U.S. SUGAR POLICY MAY SELF-DESTRUCT, CONGRESSMAN
  A leading U.S. farm-state
  Congressman, Jerry Huckaby, D-La., warned he will press next
  year for legislation to control domestic production of
  sweeteners, perhaps including corn sweeteners, if the industry
  fails to voluntarily halt output increases this year.
      "We're moving toward a direction where we could
  self-destruct (the U.S. sugar program)," Rep. Huckaby, chairman
  of the House agriculture subcommittee dealing with sugar
  issues, told Reuters in an interview.
      Huckaby, who told U.S. sugarbeet growers earlier this year
  they must halt production increases, said he will deliver the
  same message to Louisiana sugarcane growers Friday. He also
  said he will soon talk with corn refiners on the subject.
      Huckaby said the campaign to urge a halt to domestic
  sweetener output increases is an effort to forestall further
  cuts in the sugar import quota, now at one mln short tons.
      "I think if we're talking about dropping (the quota)
  another half mln tons, lets say, you're getting to the point
  where the program might not work," he said.
      "Ideally, I'd like to freeze things right where we are,"
  said Huckaby, leading advocate for sugar growers in Congress.
      A freeze would mean domestic sugar production at about the
  current level of 6.5 mln tons, the corn sweetener share of the
  U.S. market staying at just over 50 pct, and U.S sugar imports
  holding at about 1.2 mln tons, Huckaby said.
      A decision on whether to seek legislation will not be made
  until 1987 output numbers are known late this year, he said.
      "I feel like if we didn't expand production, we could
  probably hold where we are indefinitely, or at least through
  the 1985 farm bill without any changes (in the sugar program),"
  Huckaby said.
      However, much depends on whether high-fructose corn syrup
  producers continue to expand their share of the U.S. sweetener
  market from just over 50 pct, Huckaby said.

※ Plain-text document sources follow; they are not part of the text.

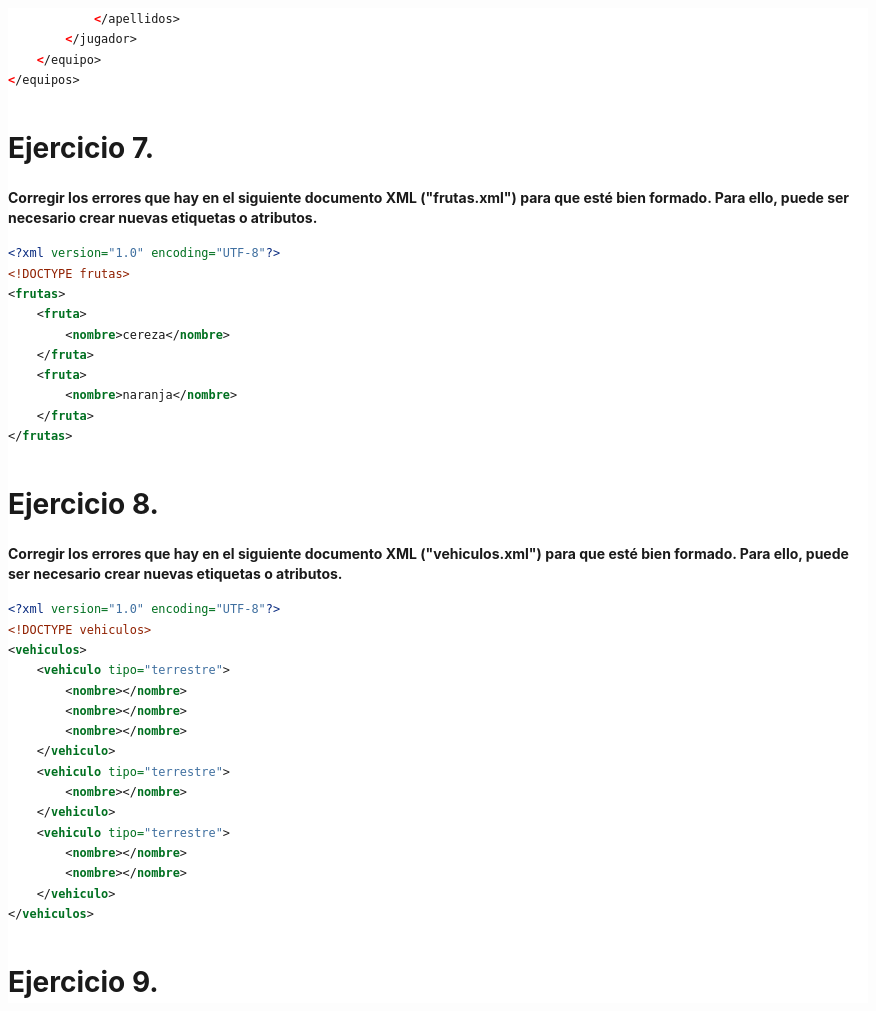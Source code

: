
 ```xml
            </apellidos>
        </jugador>
    </equipo>
</equipos>
```

# Ejercicio 7.

**Corregir los errores que hay en el siguiente documento XML ("frutas.xml") para que
esté bien formado. Para ello, puede ser necesario crear nuevas etiquetas o atributos.**

```xml
<?xml version="1.0" encoding="UTF-8"?>
<!DOCTYPE frutas>
<frutas>
    <fruta>
        <nombre>cereza</nombre>
    </fruta>
    <fruta>
        <nombre>naranja</nombre>
    </fruta>
</frutas>
```

# Ejercicio 8.

**Corregir los errores que hay en el siguiente documento XML ("vehiculos.xml") para que esté bien formado. Para ello, puede ser necesario crear nuevas etiquetas o atributos.**

```xml
<?xml version="1.0" encoding="UTF-8"?>
<!DOCTYPE vehiculos>
<vehiculos>
    <vehiculo tipo="terrestre">
        <nombre></nombre>
        <nombre></nombre>
        <nombre></nombre>
    </vehiculo>
    <vehiculo tipo="terrestre">
        <nombre></nombre>
    </vehiculo>
    <vehiculo tipo="terrestre">
        <nombre></nombre>
        <nombre></nombre>
    </vehiculo>
</vehiculos>
```

# Ejercicio 9.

      He noted most estimates are that corn sweeteners will
  capture at most only another 10 pct of the sweetener market in
  the U.S.
      But he said if there were an economic breakthrough in the
  production of a new crystalline corn sweetener which further
  expanded the corn sweetener share, then U.S. sugar imports
  might be eliminated and U.S. sugar output severely reduced.
      Huckaby said he will deliver this message to corn refiner
  companies such as A.E. Staley and Archer Daniels Midland soon.
      "This program is advantageous to the corn users. They have
  some natural, legitimate self-interest in seeing that the
  program is preserved," Huckaby said.
      Huckaby said he has asked sugar industry representatives to
  think about how domestic output could be controlled, either
  through production allocations, acreage or marketing controls.
      Huckaby also said he would be seeking guidance from the
  Justice Department to determine if it would be legal to ask
  corn refiners to limit production.
      "I don't know if we will go this route, but if we do
  there's a question in my mind at this point in time; can you do
  that legally?" he said.
      Asked if he would proceed with production controls without
  the support of corn refiners, Huckaby said "You build a fragile
  house if you do it that way."
      Huckaby said he understands why U.S. cane and beet farmers
  have expanded production, because high sugar price support
  means returns from sugar are higher than competing crops such
  as soybeans and grain.
      But he said for sugar growers as a whole, expansion would
  not be good policy.
      Huckaby said he has tried to stress, in his speeches to
  sugar industry groups, that if growers continue to expand, they
  may be penalized retroactively under any production control
  legislation passed next year.
      Huckaby said Congress is unlikely to approve any changes in
  the sugar program this year despite a Reagan administration
  proposal to drastically slash the program.
      "The administration proposal is so drastic, that I don't
  think it will get up a head of steam," Huckaby said.
      He said even a more moderate proposal to reduce sugar price
  support is unlikely to be approved.
      Instead of seeking to slash the domestic sugar program,
  Huckaby said the Reagan administration should file a complaint
  with the General Agreement on Tariffs and Trade against the
  European Community's sugar policy. He said EC policies are the
  major cause of the depressed world sugar market.